Jalan sebelum puncak yang masih dipenuhi tenda

Puncak Cikuray yang ramai macam gang bahkan untu mencari spot masak agak susah

Mari masak

Bikin tenda di Puncak ? aman ga ya ?

Namun tidak semua gunung yang banyak didaki, hanya gunung-gunung terkenal-lah yang banyak didaki. Contohnya ketika saya mendaki gunung Slamet di awal tahun 2014. Hanya ada 5 kelompok pendaki yang melakukan pendakian ke gunung Slamet. Padahal Slamet merupakan gunung tertinggi di Jawa Tengah. Mungkin karena medannya yang cukup berat dan kurang terkenal seperti Semeru, gunung Slamet bukan menjadi gunung favorit yang didaki.  Saat ini mendaki menjadi hal “gaya-gayaan”. Orang yang telah mendaki akan dianggap kuat, keren dan gagah. Dan bahkan ada suatu komunitas yang menyebut dirinya "PURPALA" yang merupakan kepanjangan dari pura-pura pencinta alam. Padahal naik gunung itu bukan sesuatu yang mudah menurut saya dan bukan sesuatu yang bisa dianggap enteng. Tidak seperti di film yang sepertinya mudah dan tidak banyak halangan. Naik gunung itu perlu persiapan yang sangat matang. Selain persiapan fisik dan mental tentunya, diperlukan persiapan tentang pengetahuan mengenai alam bebas. Ya, jangan sekali-kali kamu meremehkan alam. Banyak hal yang tak terduga yang akan kita hadapi di alam.

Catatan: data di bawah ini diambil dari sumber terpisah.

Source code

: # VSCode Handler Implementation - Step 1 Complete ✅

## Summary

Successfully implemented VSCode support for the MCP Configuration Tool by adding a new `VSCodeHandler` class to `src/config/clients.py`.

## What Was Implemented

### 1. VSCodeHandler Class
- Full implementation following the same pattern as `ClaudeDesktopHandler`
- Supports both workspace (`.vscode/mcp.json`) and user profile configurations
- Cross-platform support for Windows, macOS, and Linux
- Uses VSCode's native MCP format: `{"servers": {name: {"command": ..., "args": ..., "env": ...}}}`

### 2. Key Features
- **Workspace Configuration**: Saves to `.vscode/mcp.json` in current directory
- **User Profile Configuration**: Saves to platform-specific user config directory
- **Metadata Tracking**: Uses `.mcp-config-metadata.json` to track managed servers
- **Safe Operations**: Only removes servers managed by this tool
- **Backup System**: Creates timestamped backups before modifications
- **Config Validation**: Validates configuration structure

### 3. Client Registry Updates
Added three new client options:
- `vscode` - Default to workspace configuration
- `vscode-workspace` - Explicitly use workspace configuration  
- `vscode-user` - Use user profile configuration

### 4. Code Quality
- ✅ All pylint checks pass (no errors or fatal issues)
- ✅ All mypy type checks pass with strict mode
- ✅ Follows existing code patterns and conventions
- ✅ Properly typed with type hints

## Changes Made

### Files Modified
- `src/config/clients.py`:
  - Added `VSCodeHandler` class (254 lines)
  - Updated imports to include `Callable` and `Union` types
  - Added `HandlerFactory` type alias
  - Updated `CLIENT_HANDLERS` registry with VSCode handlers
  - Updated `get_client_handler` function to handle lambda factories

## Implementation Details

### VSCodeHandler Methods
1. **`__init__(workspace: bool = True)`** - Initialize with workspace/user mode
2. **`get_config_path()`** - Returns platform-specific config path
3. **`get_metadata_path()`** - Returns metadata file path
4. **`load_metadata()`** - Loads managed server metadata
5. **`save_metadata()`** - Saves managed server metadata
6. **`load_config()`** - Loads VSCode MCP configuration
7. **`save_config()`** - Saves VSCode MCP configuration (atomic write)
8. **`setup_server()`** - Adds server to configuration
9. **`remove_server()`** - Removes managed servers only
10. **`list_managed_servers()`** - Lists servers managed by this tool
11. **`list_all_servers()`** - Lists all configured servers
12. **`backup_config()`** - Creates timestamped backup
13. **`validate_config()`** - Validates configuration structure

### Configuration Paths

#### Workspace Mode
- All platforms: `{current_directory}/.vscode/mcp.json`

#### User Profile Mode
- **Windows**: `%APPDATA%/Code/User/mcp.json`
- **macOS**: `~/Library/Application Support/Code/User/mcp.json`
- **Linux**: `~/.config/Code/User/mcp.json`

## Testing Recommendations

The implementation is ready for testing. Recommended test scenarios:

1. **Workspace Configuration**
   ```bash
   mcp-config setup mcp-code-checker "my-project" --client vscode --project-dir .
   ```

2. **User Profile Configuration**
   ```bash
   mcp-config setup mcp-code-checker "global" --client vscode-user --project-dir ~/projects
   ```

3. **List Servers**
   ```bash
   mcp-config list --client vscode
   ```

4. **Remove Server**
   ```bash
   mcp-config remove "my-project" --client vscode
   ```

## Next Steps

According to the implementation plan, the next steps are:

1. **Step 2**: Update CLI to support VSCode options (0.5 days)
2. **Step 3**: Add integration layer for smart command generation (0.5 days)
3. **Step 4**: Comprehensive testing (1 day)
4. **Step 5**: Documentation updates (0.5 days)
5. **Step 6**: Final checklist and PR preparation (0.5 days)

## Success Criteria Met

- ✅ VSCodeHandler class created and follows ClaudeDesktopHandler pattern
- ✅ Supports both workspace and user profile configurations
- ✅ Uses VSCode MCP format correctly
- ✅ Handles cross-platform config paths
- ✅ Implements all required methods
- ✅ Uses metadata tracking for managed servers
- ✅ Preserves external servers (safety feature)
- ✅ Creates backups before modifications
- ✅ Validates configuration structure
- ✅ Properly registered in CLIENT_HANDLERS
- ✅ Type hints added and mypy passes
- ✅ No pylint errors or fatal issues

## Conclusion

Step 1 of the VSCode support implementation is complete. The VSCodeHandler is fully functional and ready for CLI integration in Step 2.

Hingga saat ini banyak sekali pendaki yang cedera bahkan  meninggal  ketika melakukan pendakian. Selain itu juga banyak pendaki yang tersesat. Dalam berkegiatan di alam bebas sebaiknya orang yang melakukan kegiatan alam bebas memiliki ilmunya. Bahkan ketika SMA saat saya mengikuti organisasi pencinta alam saya harus menghapal Kode Etik Pencinta Alam Indonesia dan Tridarma Utama. Bukan hanya menjadi hapalan. Hal tersebut juga harus diaplikasikan ketika kita menjalankan kegiatan di alam bebas. Selain itu banyak materi yang harus kita kuasai seperti manajemen perjalanan, survival, navigasi, search and rescu dan P3K. Mungkin jika semua orang yang melakukan pendakian paham dan mengetahui materi-materi tersebut hal-hal yang tidak diinginkan akan bisa diminimalisir. Banyak pendaki yang hilang ditemukan dalam keadaan lemas bahkan meninggal. Rimpala menyebutkan jika kita tersesat pedoman yang bisa kita gunakan adalah STOP ; Seating, Thinking, Observation and Planning. Kebanyakan pendaki yang tersesat panik sehingga bingung apa yang harus dilakukan. Selain itu juga pendaki yang tersesat biasanya kekurangan logistik. Disinilah gunanya pendaki mendalami ilmu survival. Pendaki juga harus mengamalkan semboyan survival ketika sedang dalm keadaan tersesat. Semboyan tersebut adalah :
S : Size up the situation
U : Undue haste make waste
R : Remember where you are
V : Vanquish fear and panic
I : Improvies
V : Value Living
A : Act like the native
L : Learn the basic skill.
Semoga nantinya tidak ada lagi pendaki yang hilang, meninggal di gunung karena kurangnya persiapan, pengetahuan saat mendaki. Buat pemula sangat diperbolehkan mendaki gunung, tetapi kita lihat seberapa besar kemampuan kita. mendakilah di Gunung yang tidak terlalu tinggi, medannya landai dan jangan lupa didampingi oleh yang telah berpengalaman dalam mendaki gunung/porter. Dan sebaiknya sebelum mendaki gunung pelajari dahulu materi kegiatan alam bebas, persiapan mental dan fisik dan juga tak kalah penting restu orang tua. Jika orangtua merestui perjalanan kita insyaAllah kita diridoi juga oleh Sang Pencipta. Dan jangan lupa jangan berbicara sembarangan ketika berada di alam bebas.